◆ What you should do ◆
Would you print the data below exactly, leaving out every picture?

[Opening Provided material section]

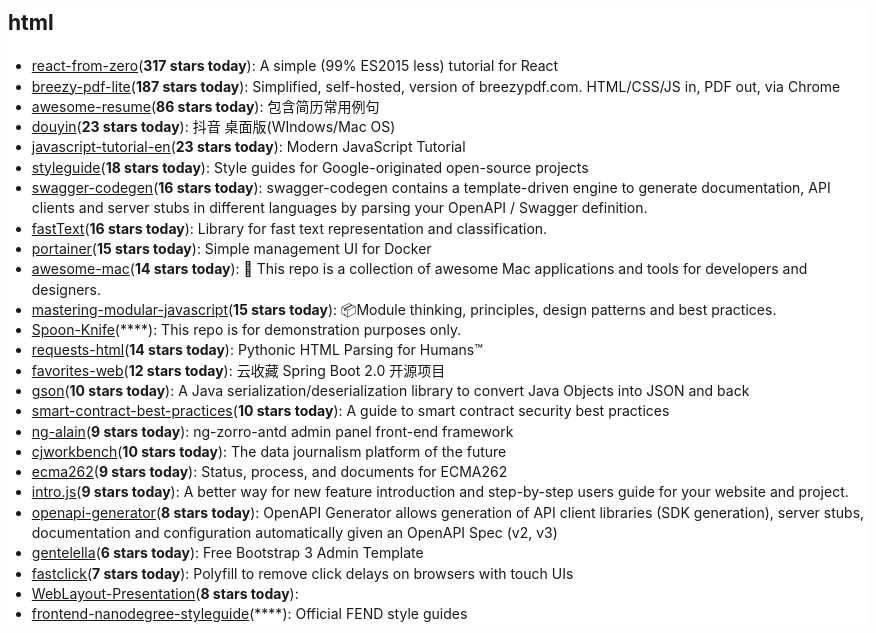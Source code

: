 ## html
* [react-from-zero](https://github.com/kay-is/react-from-zero)(**317 stars today**): A simple (99% ES2015 less) tutorial for React
* [breezy-pdf-lite](https://github.com/danielwestendorf/breezy-pdf-lite)(**187 stars today**): Simplified, self-hosted, version of breezypdf.com. HTML/CSS/JS in, PDF out, via Chrome
* [awesome-resume](https://github.com/resumejob/awesome-resume)(**86 stars today**): 包含简历常用例句
* [douyin](https://github.com/lujqme/douyin)(**23 stars today**): 抖音 桌面版(WIndows/Mac OS)
* [javascript-tutorial-en](https://github.com/iliakan/javascript-tutorial-en)(**23 stars today**): Modern JavaScript Tutorial
* [styleguide](https://github.com/google/styleguide)(**18 stars today**): Style guides for Google-originated open-source projects
* [swagger-codegen](https://github.com/swagger-api/swagger-codegen)(**16 stars today**): swagger-codegen contains a template-driven engine to generate documentation, API clients and server stubs in different languages by parsing your OpenAPI / Swagger definition.
* [fastText](https://github.com/facebookresearch/fastText)(**16 stars today**): Library for fast text representation and classification.
* [portainer](https://github.com/portainer/portainer)(**15 stars today**): Simple management UI for Docker
* [awesome-mac](https://github.com/jaywcjlove/awesome-mac)(**14 stars today**):  This repo is a collection of awesome Mac applications and tools for developers and designers.
* [mastering-modular-javascript](https://github.com/mjavascript/mastering-modular-javascript)(**15 stars today**): 📦Module thinking, principles, design patterns and best practices.
* [Spoon-Knife](https://github.com/octocat/Spoon-Knife)(****): This repo is for demonstration purposes only.
* [requests-html](https://github.com/kennethreitz/requests-html)(**14 stars today**): Pythonic HTML Parsing for Humans™
* [favorites-web](https://github.com/cloudfavorites/favorites-web)(**12 stars today**): 云收藏 Spring Boot 2.0 开源项目
* [gson](https://github.com/google/gson)(**10 stars today**): A Java serialization/deserialization library to convert Java Objects into JSON and back
* [smart-contract-best-practices](https://github.com/ConsenSys/smart-contract-best-practices)(**10 stars today**): A guide to smart contract security best practices
* [ng-alain](https://github.com/cipchk/ng-alain)(**9 stars today**): ng-zorro-antd admin panel front-end framework
* [cjworkbench](https://github.com/CJWorkbench/cjworkbench)(**10 stars today**): The data journalism platform of the future
* [ecma262](https://github.com/tc39/ecma262)(**9 stars today**): Status, process, and documents for ECMA262
* [intro.js](https://github.com/usablica/intro.js)(**9 stars today**): A better way for new feature introduction and step-by-step users guide for your website and project.
* [openapi-generator](https://github.com/OpenAPITools/openapi-generator)(**8 stars today**): OpenAPI Generator allows generation of API client libraries (SDK generation), server stubs, documentation and configuration automatically given an OpenAPI Spec (v2, v3)
* [gentelella](https://github.com/puikinsh/gentelella)(**6 stars today**): Free Bootstrap 3 Admin Template
* [fastclick](https://github.com/ftlabs/fastclick)(**7 stars today**): Polyfill to remove click delays on browsers with touch UIs
* [WebLayout-Presentation](https://github.com/arosenkranz/WebLayout-Presentation)(**8 stars today**): 
* [frontend-nanodegree-styleguide](https://github.com/udacity/frontend-nanodegree-styleguide)(****): Official FEND style guides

[Closing Provided material section]

◆ Task solution ◆
Source code

: ## html
* [react-from-zero](https://github.com/kay-is/react-from-zero)(**317 stars today**): A simple (99% ES2015 less) tutorial for React
* [breezy-pdf-lite](https://github.com/danielwestendorf/breezy-pdf-lite)(**187 stars today**): Simplified, self-hosted, version of breezypdf.com. HTML/CSS/JS in, PDF out, via Chrome
* [awesome-resume](https://github.com/resumejob/awesome-resume)(**86 stars today**): 包含简历常用例句
* [douyin](https://github.com/lujqme/douyin)(**23 stars today**): 抖音 桌面版(WIndows/Mac OS)
* [javascript-tutorial-en](https://github.com/iliakan/javascript-tutorial-en)(**23 stars today**): Modern JavaScript Tutorial
* [styleguide](https://github.com/google/styleguide)(**18 stars today**): Style guides for Google-originated open-source projects
* [swagger-codegen](https://github.com/swagger-api/swagger-codegen)(**16 stars today**): swagger-codegen contains a template-driven engine to generate documentation, API clients and server stubs in different languages by parsing your OpenAPI / Swagger definition.
* [fastText](https://github.com/facebookresearch/fastText)(**16 stars today**): Library for fast text representation and classification.
* [portainer](https://github.com/portainer/portainer)(**15 stars today**): Simple management UI for Docker
* [awesome-mac](https://github.com/jaywcjlove/awesome-mac)(**14 stars today**):  This repo is a collection of awesome Mac applications and tools for developers and designers.
* [mastering-modular-javascript](https://github.com/mjavascript/mastering-modular-javascript)(**15 stars today**): 📦Module thinking, principles, design patterns and best practices.
* [Spoon-Knife](https://github.com/octocat/Spoon-Knife)(****): This repo is for demonstration purposes only.
* [requests-html](https://github.com/kennethreitz/requests-html)(**14 stars today**): Pythonic HTML Parsing for Humans™
* [favorites-web](https://github.com/cloudfavorites/favorites-web)(**12 stars today**): 云收藏 Spring Boot 2.0 开源项目
* [gson](https://github.com/google/gson)(**10 stars today**): A Java serialization/deserialization library to convert Java Objects into JSON and back
* [smart-contract-best-practices](https://github.com/ConsenSys/smart-contract-best-practices)(**10 stars today**): A guide to smart contract security best practices
* [ng-alain](https://github.com/cipchk/ng-alain)(**9 stars today**): ng-zorro-antd admin panel front-end framework
* [cjworkbench](https://github.com/CJWorkbench/cjworkbench)(**10 stars today**): The data journalism platform of the future
* [ecma262](https://github.com/tc39/ecma262)(**9 stars today**): Status, process, and documents for ECMA262
* [intro.js](https://github.com/usablica/intro.js)(**9 stars today**): A better way for new feature introduction and step-by-step users guide for your website and project.
* [openapi-generator](https://github.com/OpenAPITools/openapi-generator)(**8 stars today**): OpenAPI Generator allows generation of API client libraries (SDK generation), server stubs, documentation and configuration automatically given an OpenAPI Spec (v2, v3)
* [gentelella](https://github.com/puikinsh/gentelella)(**6 stars today**): Free Bootstrap 3 Admin Template
* [fastclick](https://github.com/ftlabs/fastclick)(**7 stars today**): Polyfill to remove click delays on browsers with touch UIs
* [WebLayout-Presentation](https://github.com/arosenkranz/WebLayout-Presentation)(**8 stars today**): 
* [frontend-nanodegree-styleguide](https://github.com/udacity/frontend-nanodegree-styleguide)(****): Official FEND style guides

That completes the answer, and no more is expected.